13:01 karolherbst: this is basically stock nouveau just with some improvements
13:01 karolherbst: you will need nouveau.pstate=1 again
13:01 karolherbst: and the pstate file is in sysfs again
13:10 imirkin_: hakzsam: lgtm
13:11 hakzsam: imirkin_, thks, I'll push
13:11 karolherbst: by the way: any objections on this one? https://github.com/envytools/envytools/pull/21
13:12 imirkin_: karolherbst: ship it
17:01 marcosps: imirkin: around?

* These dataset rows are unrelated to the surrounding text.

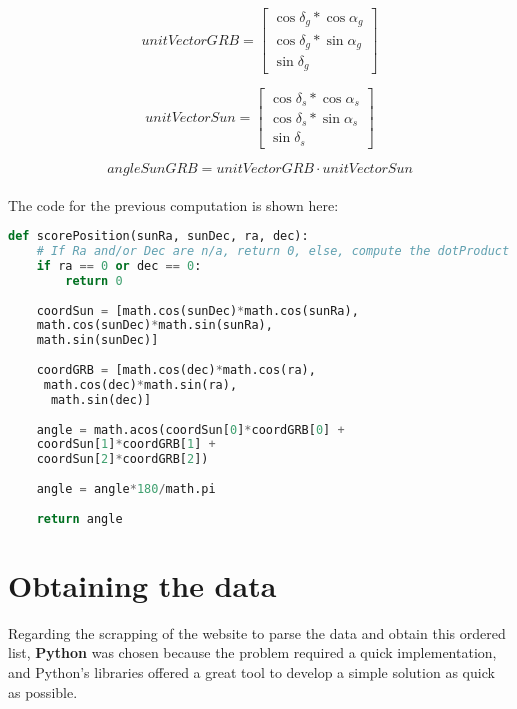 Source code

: \begin{equation} \label{eq:1}
	unitVectorGRB =	
	\begin{bmatrix}
	\cos\delta_{g} * \cos\alpha_{g} \\ 
	\cos\delta_{g} * \sin\alpha_{g} \\
	\sin\delta_{g}
	\end{bmatrix}
\end{equation}

\begin{equation} \label{eq:2}
	unitVectorSun =	
	\begin{bmatrix}
	\cos\delta_{s} * \cos\alpha_{s} \\ 
	\cos\delta_{s} * \sin\alpha_{s} \\
	\sin\delta_{s}
	\end{bmatrix}
\end{equation}

\begin{equation} \label{eq:3}
	angleSunGRB = unitVectorGRB \cdot unitVectorSun
\end{equation}\\

The code for the previous computation is shown here:\\

\begin{lstlisting}[language=Python, caption=Python function for computing the angle]
def scorePosition(sunRa, sunDec, ra, dec):
	# If Ra and/or Dec are n/a, return 0, else, compute the dotProduct
	if ra == 0 or dec == 0:
		return 0
	
	coordSun = [math.cos(sunDec)*math.cos(sunRa),
	math.cos(sunDec)*math.sin(sunRa), 
	math.sin(sunDec)]
	
	coordGRB = [math.cos(dec)*math.cos(ra),
	 math.cos(dec)*math.sin(ra),
	  math.sin(dec)]
	
	angle = math.acos(coordSun[0]*coordGRB[0] +
	coordSun[1]*coordGRB[1] +
	coordSun[2]*coordGRB[2])
	
	angle = angle*180/math.pi
	
	return angle
\end{lstlisting} 





\section{Obtaining the data}

Regarding the scrapping of the website to parse the data and obtain this ordered list, \textbf{Python} was chosen because the problem required a quick implementation, and Python’s libraries offered a great tool to develop a simple solution as quick as possible.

I'm testing a shader program, and it's crashing with nouveau (testing with current master and using DRI_PRIME to use nvidia board)
17:02 marcosps: imirkin: but dmesg doesnt show anything realted to the crash, just some ACPI messages...
17:02 marcosps: imirkin: when it crashes, my entire gnome session goes down...
17:12 marcosps: Hi guys, running apitrace it shows a glClear as imcomplete :)
19:53 Tom^: karolherbst, will do on friday. boarding an airplane to stockholm in an hour and im there for two days.